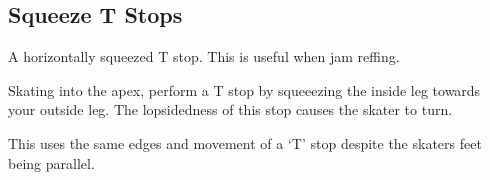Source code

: \subsection*{Squeeze T Stops}
\label{drill:t_stop:squeeze}

A horizontally squeezed T stop. 
This is useful when jam reffing.


Skating into the apex, perform a T stop by squeeezing the inside leg towards your outside leg.  
The lopsidedness of this stop causes the skater to turn.

This uses the same edges and movement of a `T' stop despite the skaters feet being parallel.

================================

**Your assignment:**
Give every line above again exactly, omitting whatever pictures appear.

**Exercise response:**
Source code

: \subsection*{Squeeze T Stops}
\label{drill:t_stop:squeeze}

A horizontally squeezed T stop. 
This is useful when jam reffing.


Skating into the apex, perform a T stop by squeeezing the inside leg towards your outside leg.  
The lopsidedness of this stop causes the skater to turn.

This uses the same edges and movement of a `T' stop despite the skaters feet being parallel.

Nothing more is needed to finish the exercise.